**PROBLEM DESCRIPTION**
Each entry, in full: copy it out exactly.

━━ WORKING DATA ━━

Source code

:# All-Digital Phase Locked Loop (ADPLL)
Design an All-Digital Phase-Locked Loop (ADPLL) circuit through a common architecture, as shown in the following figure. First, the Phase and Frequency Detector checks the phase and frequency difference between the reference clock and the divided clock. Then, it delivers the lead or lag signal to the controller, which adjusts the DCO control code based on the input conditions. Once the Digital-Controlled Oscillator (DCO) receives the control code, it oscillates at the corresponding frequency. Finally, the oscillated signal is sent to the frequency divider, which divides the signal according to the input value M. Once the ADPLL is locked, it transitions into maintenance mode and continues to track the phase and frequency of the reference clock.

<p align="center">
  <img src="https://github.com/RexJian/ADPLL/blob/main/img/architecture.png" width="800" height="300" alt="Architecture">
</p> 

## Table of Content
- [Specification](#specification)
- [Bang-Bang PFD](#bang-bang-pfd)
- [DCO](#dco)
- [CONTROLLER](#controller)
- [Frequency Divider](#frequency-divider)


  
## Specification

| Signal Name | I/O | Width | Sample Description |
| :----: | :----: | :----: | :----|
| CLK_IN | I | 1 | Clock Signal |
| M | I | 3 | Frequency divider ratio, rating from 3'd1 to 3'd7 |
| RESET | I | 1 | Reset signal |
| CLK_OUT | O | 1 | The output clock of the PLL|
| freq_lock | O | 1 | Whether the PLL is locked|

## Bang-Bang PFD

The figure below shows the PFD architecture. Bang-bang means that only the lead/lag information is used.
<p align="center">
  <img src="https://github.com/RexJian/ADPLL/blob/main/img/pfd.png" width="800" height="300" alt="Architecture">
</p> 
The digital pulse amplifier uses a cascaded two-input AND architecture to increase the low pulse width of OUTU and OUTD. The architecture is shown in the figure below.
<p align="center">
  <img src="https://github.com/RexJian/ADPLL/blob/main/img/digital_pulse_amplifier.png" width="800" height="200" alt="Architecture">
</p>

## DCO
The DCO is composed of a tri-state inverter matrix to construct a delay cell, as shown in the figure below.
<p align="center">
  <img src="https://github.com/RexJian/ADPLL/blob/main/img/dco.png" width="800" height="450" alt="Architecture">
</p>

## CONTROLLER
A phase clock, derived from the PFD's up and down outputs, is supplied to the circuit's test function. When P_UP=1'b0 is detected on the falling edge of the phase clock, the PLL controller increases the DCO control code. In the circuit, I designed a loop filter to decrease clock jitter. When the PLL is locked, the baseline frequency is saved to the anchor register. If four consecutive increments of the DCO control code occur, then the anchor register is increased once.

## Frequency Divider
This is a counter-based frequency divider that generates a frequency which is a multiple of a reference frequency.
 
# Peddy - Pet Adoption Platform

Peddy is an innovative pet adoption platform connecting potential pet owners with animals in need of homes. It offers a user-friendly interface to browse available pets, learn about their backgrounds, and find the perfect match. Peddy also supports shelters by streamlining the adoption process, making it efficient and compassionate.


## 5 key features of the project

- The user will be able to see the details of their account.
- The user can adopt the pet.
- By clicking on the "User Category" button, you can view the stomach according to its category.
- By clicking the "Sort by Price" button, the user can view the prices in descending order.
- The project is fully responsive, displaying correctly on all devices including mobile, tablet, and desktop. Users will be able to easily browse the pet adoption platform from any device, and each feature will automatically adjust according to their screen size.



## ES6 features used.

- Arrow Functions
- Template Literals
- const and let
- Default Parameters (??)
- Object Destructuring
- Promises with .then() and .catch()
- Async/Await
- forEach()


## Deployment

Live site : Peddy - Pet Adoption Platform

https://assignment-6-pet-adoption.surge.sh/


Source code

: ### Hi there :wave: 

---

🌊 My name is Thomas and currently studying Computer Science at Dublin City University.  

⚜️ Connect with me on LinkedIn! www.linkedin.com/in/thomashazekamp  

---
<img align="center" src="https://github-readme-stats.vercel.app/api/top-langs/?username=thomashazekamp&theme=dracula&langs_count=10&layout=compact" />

━━━

**ANSWER FOR THIS EXERCISE**
Source code

:# All-Digital Phase Locked Loop (ADPLL)
Design an All-Digital Phase-Locked Loop (ADPLL) circuit through a common architecture, as shown in the following figure. First, the Phase and Frequency Detector checks the phase and frequency difference between the reference clock and the divided clock. Then, it delivers the lead or lag signal to the controller, which adjusts the DCO control code based on the input conditions. Once the Digital-Controlled Oscillator (DCO) receives the control code, it oscillates at the corresponding frequency. Finally, the oscillated signal is sent to the frequency divider, which divides the signal according to the input value M. Once the ADPLL is locked, it transitions into maintenance mode and continues to track the phase and frequency of the reference clock.

<p align="center">
  <img src="https://github.com/RexJian/ADPLL/blob/main/img/architecture.png" width="800" height="300" alt="Architecture">
</p> 

## Table of Content
- [Specification](#specification)
- [Bang-Bang PFD](#bang-bang-pfd)
- [DCO](#dco)
- [CONTROLLER](#controller)
- [Frequency Divider](#frequency-divider)


  
## Specification

| Signal Name | I/O | Width | Sample Description |
| :----: | :----: | :----: | :----|
| CLK_IN | I | 1 | Clock Signal |
| M | I | 3 | Frequency divider ratio, rating from 3'd1 to 3'd7 |
| RESET | I | 1 | Reset signal |
| CLK_OUT | O | 1 | The output clock of the PLL|
| freq_lock | O | 1 | Whether the PLL is locked|

## Bang-Bang PFD

The figure below shows the PFD architecture. Bang-bang means that only the lead/lag information is used.
<p align="center">
  <img src="https://github.com/RexJian/ADPLL/blob/main/img/pfd.png" width="800" height="300" alt="Architecture">
</p> 
The digital pulse amplifier uses a cascaded two-input AND architecture to increase the low pulse width of OUTU and OUTD. The architecture is shown in the figure below.
<p align="center">
  <img src="https://github.com/RexJian/ADPLL/blob/main/img/digital_pulse_amplifier.png" width="800" height="200" alt="Architecture">
</p>

## DCO
The DCO is composed of a tri-state inverter matrix to construct a delay cell, as shown in the figure below.
<p align="center">
  <img src="https://github.com/RexJian/ADPLL/blob/main/img/dco.png" width="800" height="450" alt="Architecture">
</p>

## CONTROLLER
A phase clock, derived from the PFD's up and down outputs, is supplied to the circuit's test function. When P_UP=1'b0 is detected on the falling edge of the phase clock, the PLL controller increases the DCO control code. In the circuit, I designed a loop filter to decrease clock jitter. When the PLL is locked, the baseline frequency is saved to the anchor register. If four consecutive increments of the DCO control code occur, then the anchor register is increased once.

## Frequency Divider
This is a counter-based frequency divider that generates a frequency which is a multiple of a reference frequency.
 
# Peddy - Pet Adoption Platform

Peddy is an innovative pet adoption platform connecting potential pet owners with animals in need of homes. It offers a user-friendly interface to browse available pets, learn about their backgrounds, and find the perfect match. Peddy also supports shelters by streamlining the adoption process, making it efficient and compassionate.


## 5 key features of the project

- The user will be able to see the details of their account.
- The user can adopt the pet.
- By clicking on the "User Category" button, you can view the stomach according to its category.
- By clicking the "Sort by Price" button, the user can view the prices in descending order.
- The project is fully responsive, displaying correctly on all devices including mobile, tablet, and desktop. Users will be able to easily browse the pet adoption platform from any device, and each feature will automatically adjust according to their screen size.



## ES6 features used.

- Arrow Functions
- Template Literals
- const and let
- Default Parameters (??)
- Object Destructuring
- Promises with .then() and .catch()
- Async/Await
- forEach()


## Deployment

Live site : Peddy - Pet Adoption Platform

https://assignment-6-pet-adoption.surge.sh/


Source code

: ### Hi there :wave: 

---

🌊 My name is Thomas and currently studying Computer Science at Dublin City University.  

⚜️ Connect with me on LinkedIn! www.linkedin.com/in/thomashazekamp  

---
<img align="center" src="https://github-readme-stats.vercel.app/api/top-langs/?username=thomashazekamp&theme=dracula&langs_count=10&layout=compact" />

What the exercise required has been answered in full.